ACTIVITY: Omit the pictures, then reproduce every remaining record exactly.

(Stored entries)

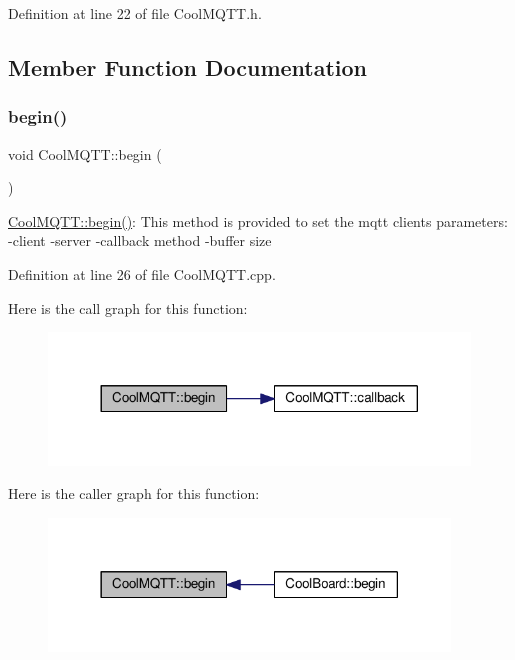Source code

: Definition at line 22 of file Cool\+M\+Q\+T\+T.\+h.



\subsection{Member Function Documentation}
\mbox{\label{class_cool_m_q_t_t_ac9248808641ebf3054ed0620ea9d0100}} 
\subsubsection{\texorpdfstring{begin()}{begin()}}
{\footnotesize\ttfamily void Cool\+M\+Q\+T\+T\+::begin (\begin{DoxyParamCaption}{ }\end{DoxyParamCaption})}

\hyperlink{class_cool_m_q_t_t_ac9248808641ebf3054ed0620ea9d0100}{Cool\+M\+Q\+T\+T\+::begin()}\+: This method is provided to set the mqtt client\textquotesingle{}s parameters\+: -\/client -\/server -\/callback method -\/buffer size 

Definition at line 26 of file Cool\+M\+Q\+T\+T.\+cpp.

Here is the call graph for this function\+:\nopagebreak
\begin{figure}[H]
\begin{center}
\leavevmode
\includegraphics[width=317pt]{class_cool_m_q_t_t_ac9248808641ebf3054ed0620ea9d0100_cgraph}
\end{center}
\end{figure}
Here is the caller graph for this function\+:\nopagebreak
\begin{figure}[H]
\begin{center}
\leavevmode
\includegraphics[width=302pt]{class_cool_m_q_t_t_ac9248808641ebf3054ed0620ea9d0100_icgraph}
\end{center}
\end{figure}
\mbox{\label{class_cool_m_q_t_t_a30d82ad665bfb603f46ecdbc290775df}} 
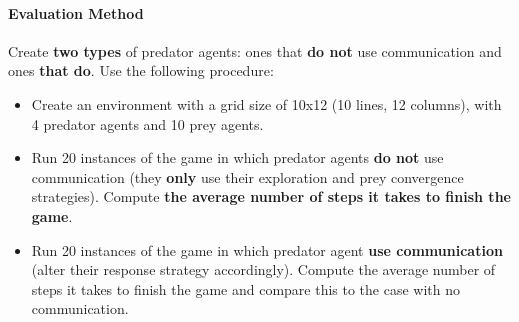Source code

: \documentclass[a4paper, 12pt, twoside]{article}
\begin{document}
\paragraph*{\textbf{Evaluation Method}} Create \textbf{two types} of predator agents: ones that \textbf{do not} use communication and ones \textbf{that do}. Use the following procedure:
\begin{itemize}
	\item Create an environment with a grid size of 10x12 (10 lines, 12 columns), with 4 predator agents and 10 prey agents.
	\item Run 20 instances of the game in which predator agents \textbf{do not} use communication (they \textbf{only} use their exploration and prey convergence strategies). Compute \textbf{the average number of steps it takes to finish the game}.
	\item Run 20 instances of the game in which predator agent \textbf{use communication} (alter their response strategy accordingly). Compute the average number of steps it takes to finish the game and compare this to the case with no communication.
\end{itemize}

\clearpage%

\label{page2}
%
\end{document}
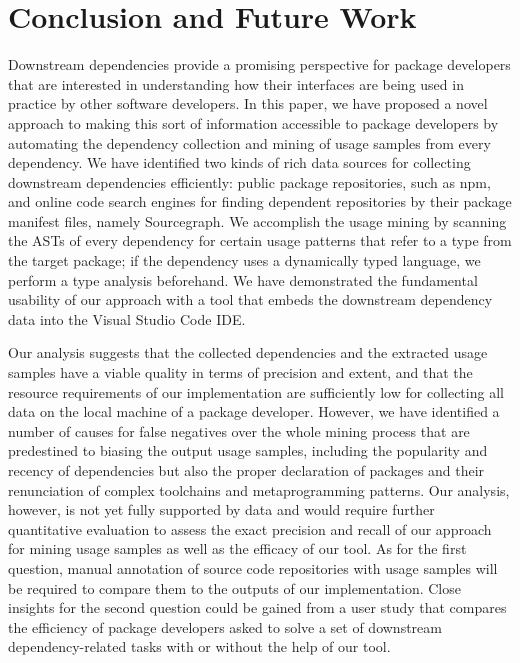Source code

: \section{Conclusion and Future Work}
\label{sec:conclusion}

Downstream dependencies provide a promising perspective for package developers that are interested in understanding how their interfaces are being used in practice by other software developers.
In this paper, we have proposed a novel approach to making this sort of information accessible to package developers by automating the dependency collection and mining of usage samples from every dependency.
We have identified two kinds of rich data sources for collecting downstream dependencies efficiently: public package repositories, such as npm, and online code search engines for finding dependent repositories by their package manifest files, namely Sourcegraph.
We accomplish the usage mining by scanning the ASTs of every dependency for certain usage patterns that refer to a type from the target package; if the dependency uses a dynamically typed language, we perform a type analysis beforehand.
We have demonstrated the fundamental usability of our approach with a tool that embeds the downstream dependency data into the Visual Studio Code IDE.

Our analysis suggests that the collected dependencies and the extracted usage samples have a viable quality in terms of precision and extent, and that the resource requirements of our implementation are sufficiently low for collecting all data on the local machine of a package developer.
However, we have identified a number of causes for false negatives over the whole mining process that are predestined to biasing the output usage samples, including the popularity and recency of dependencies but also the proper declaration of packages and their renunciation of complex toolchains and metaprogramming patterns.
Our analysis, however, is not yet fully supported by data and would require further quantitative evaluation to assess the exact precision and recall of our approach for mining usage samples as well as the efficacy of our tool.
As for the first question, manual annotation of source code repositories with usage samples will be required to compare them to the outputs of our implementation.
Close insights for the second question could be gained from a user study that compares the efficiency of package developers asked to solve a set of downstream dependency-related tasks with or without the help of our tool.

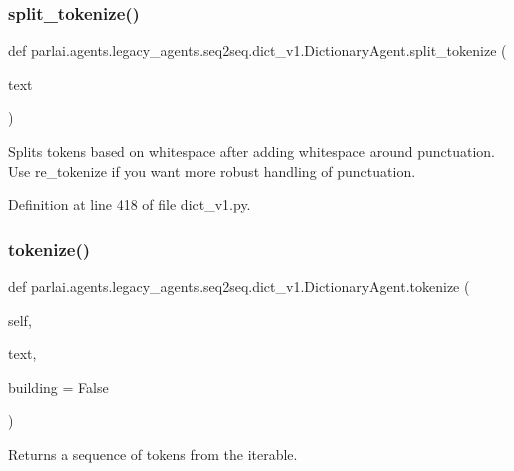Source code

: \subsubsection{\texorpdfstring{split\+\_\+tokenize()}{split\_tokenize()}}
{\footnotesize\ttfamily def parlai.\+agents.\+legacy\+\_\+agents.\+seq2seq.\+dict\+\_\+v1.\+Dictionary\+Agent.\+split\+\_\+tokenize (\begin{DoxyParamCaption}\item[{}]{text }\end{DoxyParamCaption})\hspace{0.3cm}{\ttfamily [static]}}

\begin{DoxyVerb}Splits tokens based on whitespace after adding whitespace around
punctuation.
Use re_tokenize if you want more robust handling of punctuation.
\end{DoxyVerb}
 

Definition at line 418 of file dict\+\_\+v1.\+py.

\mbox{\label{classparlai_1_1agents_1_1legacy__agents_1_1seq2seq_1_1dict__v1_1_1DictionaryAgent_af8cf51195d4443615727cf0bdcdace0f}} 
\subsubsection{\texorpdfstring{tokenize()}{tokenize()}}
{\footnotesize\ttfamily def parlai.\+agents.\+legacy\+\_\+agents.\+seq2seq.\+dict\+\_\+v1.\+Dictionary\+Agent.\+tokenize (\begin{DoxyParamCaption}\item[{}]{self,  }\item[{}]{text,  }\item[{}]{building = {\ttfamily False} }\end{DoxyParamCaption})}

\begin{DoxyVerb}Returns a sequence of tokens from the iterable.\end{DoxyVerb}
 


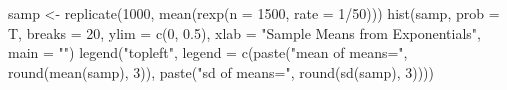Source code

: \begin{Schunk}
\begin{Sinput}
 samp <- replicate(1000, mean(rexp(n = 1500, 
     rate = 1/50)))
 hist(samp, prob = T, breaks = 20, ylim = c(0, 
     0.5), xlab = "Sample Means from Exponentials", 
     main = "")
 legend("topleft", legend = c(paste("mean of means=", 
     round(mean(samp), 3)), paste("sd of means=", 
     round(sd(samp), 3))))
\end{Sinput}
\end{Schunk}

COMPLETED EXERCISE:
Source code

: Definition at line 22 of file Cool\+M\+Q\+T\+T.\+h.



\subsection{Member Function Documentation}
\mbox{\label{class_cool_m_q_t_t_ac9248808641ebf3054ed0620ea9d0100}} 
\subsubsection{\texorpdfstring{begin()}{begin()}}
{\footnotesize\ttfamily void Cool\+M\+Q\+T\+T\+::begin (\begin{DoxyParamCaption}{ }\end{DoxyParamCaption})}

\hyperlink{class_cool_m_q_t_t_ac9248808641ebf3054ed0620ea9d0100}{Cool\+M\+Q\+T\+T\+::begin()}\+: This method is provided to set the mqtt client\textquotesingle{}s parameters\+: -\/client -\/server -\/callback method -\/buffer size 

Definition at line 26 of file Cool\+M\+Q\+T\+T.\+cpp.

Here is the call graph for this function\+:\nopagebreak
\begin{figure}[H]
\begin{center}
\leavevmode
\includegraphics[width=317pt]{class_cool_m_q_t_t_ac9248808641ebf3054ed0620ea9d0100_cgraph}
\end{center}
\end{figure}
Here is the caller graph for this function\+:\nopagebreak
\begin{figure}[H]
\begin{center}
\leavevmode
\includegraphics[width=302pt]{class_cool_m_q_t_t_ac9248808641ebf3054ed0620ea9d0100_icgraph}
\end{center}
\end{figure}
\mbox{\label{class_cool_m_q_t_t_a30d82ad665bfb603f46ecdbc290775df}} 
Source code

: \documentclass[a4paper, 12pt, twoside]{article}
\begin{document}
\paragraph*{\textbf{Evaluation Method}} Create \textbf{two types} of predator agents: ones that \textbf{do not} use communication and ones \textbf{that do}. Use the following procedure:
\begin{itemize}
	\item Create an environment with a grid size of 10x12 (10 lines, 12 columns), with 4 predator agents and 10 prey agents.
	\item Run 20 instances of the game in which predator agents \textbf{do not} use communication (they \textbf{only} use their exploration and prey convergence strategies). Compute \textbf{the average number of steps it takes to finish the game}.
	\item Run 20 instances of the game in which predator agent \textbf{use communication} (alter their response strategy accordingly). Compute the average number of steps it takes to finish the game and compare this to the case with no communication.
\end{itemize}

\clearpage%

\label{page2}
%
\end{document}
Source code

: \section{Conclusion and Future Work}
\label{sec:conclusion}

Downstream dependencies provide a promising perspective for package developers that are interested in understanding how their interfaces are being used in practice by other software developers.
In this paper, we have proposed a novel approach to making this sort of information accessible to package developers by automating the dependency collection and mining of usage samples from every dependency.
We have identified two kinds of rich data sources for collecting downstream dependencies efficiently: public package repositories, such as npm, and online code search engines for finding dependent repositories by their package manifest files, namely Sourcegraph.
We accomplish the usage mining by scanning the ASTs of every dependency for certain usage patterns that refer to a type from the target package; if the dependency uses a dynamically typed language, we perform a type analysis beforehand.
We have demonstrated the fundamental usability of our approach with a tool that embeds the downstream dependency data into the Visual Studio Code IDE.

Our analysis suggests that the collected dependencies and the extracted usage samples have a viable quality in terms of precision and extent, and that the resource requirements of our implementation are sufficiently low for collecting all data on the local machine of a package developer.
However, we have identified a number of causes for false negatives over the whole mining process that are predestined to biasing the output usage samples, including the popularity and recency of dependencies but also the proper declaration of packages and their renunciation of complex toolchains and metaprogramming patterns.
Our analysis, however, is not yet fully supported by data and would require further quantitative evaluation to assess the exact precision and recall of our approach for mining usage samples as well as the efficacy of our tool.
As for the first question, manual annotation of source code repositories with usage samples will be required to compare them to the outputs of our implementation.
Close insights for the second question could be gained from a user study that compares the efficiency of package developers asked to solve a set of downstream dependency-related tasks with or without the help of our tool.

Source code

: \subsubsection{\texorpdfstring{split\+\_\+tokenize()}{split\_tokenize()}}
{\footnotesize\ttfamily def parlai.\+agents.\+legacy\+\_\+agents.\+seq2seq.\+dict\+\_\+v1.\+Dictionary\+Agent.\+split\+\_\+tokenize (\begin{DoxyParamCaption}\item[{}]{text }\end{DoxyParamCaption})\hspace{0.3cm}{\ttfamily [static]}}

\begin{DoxyVerb}Splits tokens based on whitespace after adding whitespace around
punctuation.
Use re_tokenize if you want more robust handling of punctuation.
\end{DoxyVerb}
 

Definition at line 418 of file dict\+\_\+v1.\+py.

\mbox{\label{classparlai_1_1agents_1_1legacy__agents_1_1seq2seq_1_1dict__v1_1_1DictionaryAgent_af8cf51195d4443615727cf0bdcdace0f}} 
\subsubsection{\texorpdfstring{tokenize()}{tokenize()}}
{\footnotesize\ttfamily def parlai.\+agents.\+legacy\+\_\+agents.\+seq2seq.\+dict\+\_\+v1.\+Dictionary\+Agent.\+tokenize (\begin{DoxyParamCaption}\item[{}]{self,  }\item[{}]{text,  }\item[{}]{building = {\ttfamily False} }\end{DoxyParamCaption})}

\begin{DoxyVerb}Returns a sequence of tokens from the iterable.\end{DoxyVerb}
 


Source code

: \begin{Schunk}
\begin{Sinput}
 samp <- replicate(1000, mean(rexp(n = 1500, 
     rate = 1/50)))
 hist(samp, prob = T, breaks = 20, ylim = c(0, 
     0.5), xlab = "Sample Means from Exponentials", 
     main = "")
 legend("topleft", legend = c(paste("mean of means=", 
     round(mean(samp), 3)), paste("sd of means=", 
     round(sd(samp), 3))))
\end{Sinput}
\end{Schunk}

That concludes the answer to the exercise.